▶ [What you are asked to do] Each record should be returned exactly as it is written.
START Data listing
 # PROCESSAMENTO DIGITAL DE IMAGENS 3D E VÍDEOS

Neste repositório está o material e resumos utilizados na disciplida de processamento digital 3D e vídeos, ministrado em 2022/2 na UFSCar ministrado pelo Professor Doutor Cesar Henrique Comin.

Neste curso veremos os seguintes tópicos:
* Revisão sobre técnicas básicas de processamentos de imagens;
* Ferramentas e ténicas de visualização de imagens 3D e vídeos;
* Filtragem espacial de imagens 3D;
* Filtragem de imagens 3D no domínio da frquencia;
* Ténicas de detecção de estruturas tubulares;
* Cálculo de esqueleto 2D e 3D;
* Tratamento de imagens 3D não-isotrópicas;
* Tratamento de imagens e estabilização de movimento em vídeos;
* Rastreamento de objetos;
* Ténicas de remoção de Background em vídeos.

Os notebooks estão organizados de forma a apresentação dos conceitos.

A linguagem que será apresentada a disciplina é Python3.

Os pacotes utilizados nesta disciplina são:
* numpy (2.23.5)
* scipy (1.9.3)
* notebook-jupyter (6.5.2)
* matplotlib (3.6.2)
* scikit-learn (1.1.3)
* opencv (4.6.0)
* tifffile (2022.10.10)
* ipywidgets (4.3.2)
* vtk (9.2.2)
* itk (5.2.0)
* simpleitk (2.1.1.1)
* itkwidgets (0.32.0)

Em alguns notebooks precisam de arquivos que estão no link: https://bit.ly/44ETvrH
END Data listing
▶ [Result below]
 # PROCESSAMENTO DIGITAL DE IMAGENS 3D E VÍDEOS

Neste repositório está o material e resumos utilizados na disciplida de processamento digital 3D e vídeos, ministrado em 2022/2 na UFSCar ministrado pelo Professor Doutor Cesar Henrique Comin.

Neste curso veremos os seguintes tópicos:
* Revisão sobre técnicas básicas de processamentos de imagens;
* Ferramentas e ténicas de visualização de imagens 3D e vídeos;
* Filtragem espacial de imagens 3D;
* Filtragem de imagens 3D no domínio da frquencia;
* Ténicas de detecção de estruturas tubulares;
* Cálculo de esqueleto 2D e 3D;
* Tratamento de imagens 3D não-isotrópicas;
* Tratamento de imagens e estabilização de movimento em vídeos;
* Rastreamento de objetos;
* Ténicas de remoção de Background em vídeos.

Os notebooks estão organizados de forma a apresentação dos conceitos.

A linguagem que será apresentada a disciplina é Python3.

Os pacotes utilizados nesta disciplina são:
* numpy (2.23.5)
* scipy (1.9.3)
* notebook-jupyter (6.5.2)
* matplotlib (3.6.2)
* scikit-learn (1.1.3)
* opencv (4.6.0)
* tifffile (2022.10.10)
* ipywidgets (4.3.2)
* vtk (9.2.2)
* itk (5.2.0)
* simpleitk (2.1.1.1)
* itkwidgets (0.32.0)

Em alguns notebooks precisam de arquivos que estão no link: https://bit.ly/44ETvrH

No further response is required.